Exercise data:
*****

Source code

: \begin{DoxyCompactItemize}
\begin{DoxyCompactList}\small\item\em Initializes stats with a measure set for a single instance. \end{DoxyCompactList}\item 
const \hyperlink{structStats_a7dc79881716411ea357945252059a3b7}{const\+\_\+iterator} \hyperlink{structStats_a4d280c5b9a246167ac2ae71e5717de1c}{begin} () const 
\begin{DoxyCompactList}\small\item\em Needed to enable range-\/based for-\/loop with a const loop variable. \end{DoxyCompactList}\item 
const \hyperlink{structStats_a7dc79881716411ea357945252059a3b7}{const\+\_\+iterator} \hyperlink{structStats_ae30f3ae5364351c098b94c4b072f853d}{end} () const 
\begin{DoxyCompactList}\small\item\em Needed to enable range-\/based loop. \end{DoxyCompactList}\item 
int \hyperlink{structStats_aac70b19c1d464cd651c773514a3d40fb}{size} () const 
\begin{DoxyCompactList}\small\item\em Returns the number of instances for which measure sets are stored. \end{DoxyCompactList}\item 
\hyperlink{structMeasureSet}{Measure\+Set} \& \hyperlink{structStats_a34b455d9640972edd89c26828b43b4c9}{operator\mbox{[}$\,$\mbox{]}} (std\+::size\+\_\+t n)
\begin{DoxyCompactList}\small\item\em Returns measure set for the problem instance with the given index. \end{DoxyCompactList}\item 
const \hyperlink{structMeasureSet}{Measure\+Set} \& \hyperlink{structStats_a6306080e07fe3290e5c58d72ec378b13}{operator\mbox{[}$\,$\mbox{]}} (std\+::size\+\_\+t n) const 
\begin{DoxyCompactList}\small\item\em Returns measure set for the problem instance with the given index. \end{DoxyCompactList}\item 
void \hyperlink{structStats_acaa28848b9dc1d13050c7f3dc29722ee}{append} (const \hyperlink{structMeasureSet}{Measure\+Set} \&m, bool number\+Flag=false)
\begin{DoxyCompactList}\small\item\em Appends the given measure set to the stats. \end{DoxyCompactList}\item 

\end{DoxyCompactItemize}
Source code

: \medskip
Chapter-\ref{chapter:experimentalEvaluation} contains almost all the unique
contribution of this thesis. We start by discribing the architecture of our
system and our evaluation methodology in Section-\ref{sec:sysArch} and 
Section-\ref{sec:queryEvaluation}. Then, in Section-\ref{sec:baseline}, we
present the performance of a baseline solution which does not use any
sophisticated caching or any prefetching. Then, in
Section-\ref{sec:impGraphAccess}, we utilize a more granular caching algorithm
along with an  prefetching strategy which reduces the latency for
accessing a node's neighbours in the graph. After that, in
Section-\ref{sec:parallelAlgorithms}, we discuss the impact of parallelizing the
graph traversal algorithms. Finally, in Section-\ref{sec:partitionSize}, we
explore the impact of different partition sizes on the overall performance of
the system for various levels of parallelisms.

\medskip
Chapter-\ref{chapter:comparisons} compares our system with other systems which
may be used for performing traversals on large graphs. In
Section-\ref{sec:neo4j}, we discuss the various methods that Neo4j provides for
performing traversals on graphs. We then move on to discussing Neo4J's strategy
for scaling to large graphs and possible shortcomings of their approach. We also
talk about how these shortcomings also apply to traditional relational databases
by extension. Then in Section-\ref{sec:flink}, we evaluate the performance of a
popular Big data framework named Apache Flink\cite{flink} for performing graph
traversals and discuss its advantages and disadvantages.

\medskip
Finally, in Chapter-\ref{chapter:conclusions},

*****

Problem to work on: Each line from the top of the entries above through the line containing "Initializes stats with" must be transcribed exactly, and no other line may appear.

Response area:
Source code

: \begin{DoxyCompactItemize}
\begin{DoxyCompactList}\small\item\em Initializes stats with a measure set for a single instance. \end{DoxyCompactList}\item 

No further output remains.